Collected data:
╭──
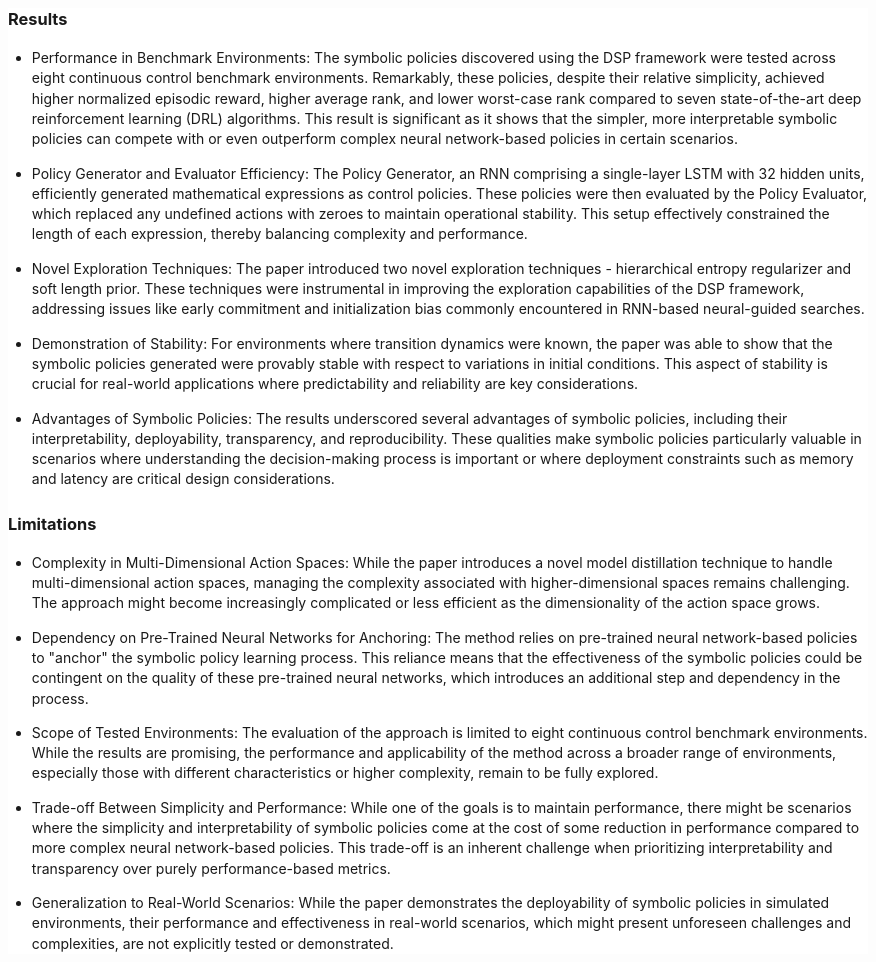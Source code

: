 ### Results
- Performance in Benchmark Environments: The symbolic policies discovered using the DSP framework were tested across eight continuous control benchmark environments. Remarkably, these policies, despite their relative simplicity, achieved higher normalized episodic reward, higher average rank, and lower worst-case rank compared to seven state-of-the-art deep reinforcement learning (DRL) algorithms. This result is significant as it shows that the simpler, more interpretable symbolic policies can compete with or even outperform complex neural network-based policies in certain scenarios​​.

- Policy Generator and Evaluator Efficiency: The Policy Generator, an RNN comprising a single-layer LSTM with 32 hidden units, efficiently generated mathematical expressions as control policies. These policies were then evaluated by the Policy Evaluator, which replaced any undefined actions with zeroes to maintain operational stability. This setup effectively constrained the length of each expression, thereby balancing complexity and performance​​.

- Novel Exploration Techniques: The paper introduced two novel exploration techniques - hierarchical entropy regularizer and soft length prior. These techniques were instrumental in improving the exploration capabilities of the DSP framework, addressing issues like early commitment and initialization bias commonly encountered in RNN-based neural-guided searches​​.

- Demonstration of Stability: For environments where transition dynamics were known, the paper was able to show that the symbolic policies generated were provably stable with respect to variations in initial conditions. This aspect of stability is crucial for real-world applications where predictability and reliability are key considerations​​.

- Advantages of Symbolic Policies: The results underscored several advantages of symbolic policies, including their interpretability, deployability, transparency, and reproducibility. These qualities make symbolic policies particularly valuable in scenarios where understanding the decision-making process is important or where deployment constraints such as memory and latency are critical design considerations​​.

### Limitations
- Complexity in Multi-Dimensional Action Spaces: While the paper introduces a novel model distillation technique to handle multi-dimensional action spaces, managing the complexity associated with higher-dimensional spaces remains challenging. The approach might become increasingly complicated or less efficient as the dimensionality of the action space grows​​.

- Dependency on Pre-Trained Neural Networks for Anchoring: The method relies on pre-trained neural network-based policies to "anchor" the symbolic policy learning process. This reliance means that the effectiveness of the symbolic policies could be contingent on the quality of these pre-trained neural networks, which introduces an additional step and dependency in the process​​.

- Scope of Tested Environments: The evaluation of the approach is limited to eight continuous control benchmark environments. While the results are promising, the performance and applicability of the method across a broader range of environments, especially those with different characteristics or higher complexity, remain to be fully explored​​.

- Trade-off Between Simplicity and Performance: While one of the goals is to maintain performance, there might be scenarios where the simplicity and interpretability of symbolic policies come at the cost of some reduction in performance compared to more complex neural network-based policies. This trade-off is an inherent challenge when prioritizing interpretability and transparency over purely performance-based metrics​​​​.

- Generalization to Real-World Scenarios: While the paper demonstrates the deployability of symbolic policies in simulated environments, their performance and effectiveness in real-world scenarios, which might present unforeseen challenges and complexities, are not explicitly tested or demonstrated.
╰──
Problem statement:
In the entries above, find each line that includes the string "length" and copy it.

Solution for this task:
- Policy Generator and Evaluator Efficiency: The Policy Generator, an RNN comprising a single-layer LSTM with 32 hidden units, efficiently generated mathematical expressions as control policies. These policies were then evaluated by the Policy Evaluator, which replaced any undefined actions with zeroes to maintain operational stability. This setup effectively constrained the length of each expression, thereby balancing complexity and performance​​.
- Novel Exploration Techniques: The paper introduced two novel exploration techniques - hierarchical entropy regularizer and soft length prior. These techniques were instrumental in improving the exploration capabilities of the DSP framework, addressing issues like early commitment and initialization bias commonly encountered in RNN-based neural-guided searches​​.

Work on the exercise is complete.